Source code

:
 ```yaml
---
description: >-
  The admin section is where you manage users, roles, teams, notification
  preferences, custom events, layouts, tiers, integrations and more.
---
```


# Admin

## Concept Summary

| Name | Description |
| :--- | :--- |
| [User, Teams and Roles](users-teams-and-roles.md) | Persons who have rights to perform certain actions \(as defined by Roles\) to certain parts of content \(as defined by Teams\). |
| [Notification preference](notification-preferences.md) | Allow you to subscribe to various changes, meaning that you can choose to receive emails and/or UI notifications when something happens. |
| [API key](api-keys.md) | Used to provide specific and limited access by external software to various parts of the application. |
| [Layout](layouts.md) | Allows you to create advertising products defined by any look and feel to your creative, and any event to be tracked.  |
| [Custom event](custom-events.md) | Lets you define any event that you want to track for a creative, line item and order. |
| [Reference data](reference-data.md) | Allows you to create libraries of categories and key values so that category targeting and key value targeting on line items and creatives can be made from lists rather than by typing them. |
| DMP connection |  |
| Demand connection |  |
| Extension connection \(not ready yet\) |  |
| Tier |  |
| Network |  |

==*==

* Directions
All lines from the beginning of the listing through the one with "by Teams\). |" are to be restated word for word, and only those.

* Answer to the problem
Source code

:
 ```yaml
---
description: >-
  The admin section is where you manage users, roles, teams, notification
  preferences, custom events, layouts, tiers, integrations and more.
---
```


# Admin

## Concept Summary

| Name | Description |
| :--- | :--- |
| [User, Teams and Roles](users-teams-and-roles.md) | Persons who have rights to perform certain actions \(as defined by Roles\) to certain parts of content \(as defined by Teams\). |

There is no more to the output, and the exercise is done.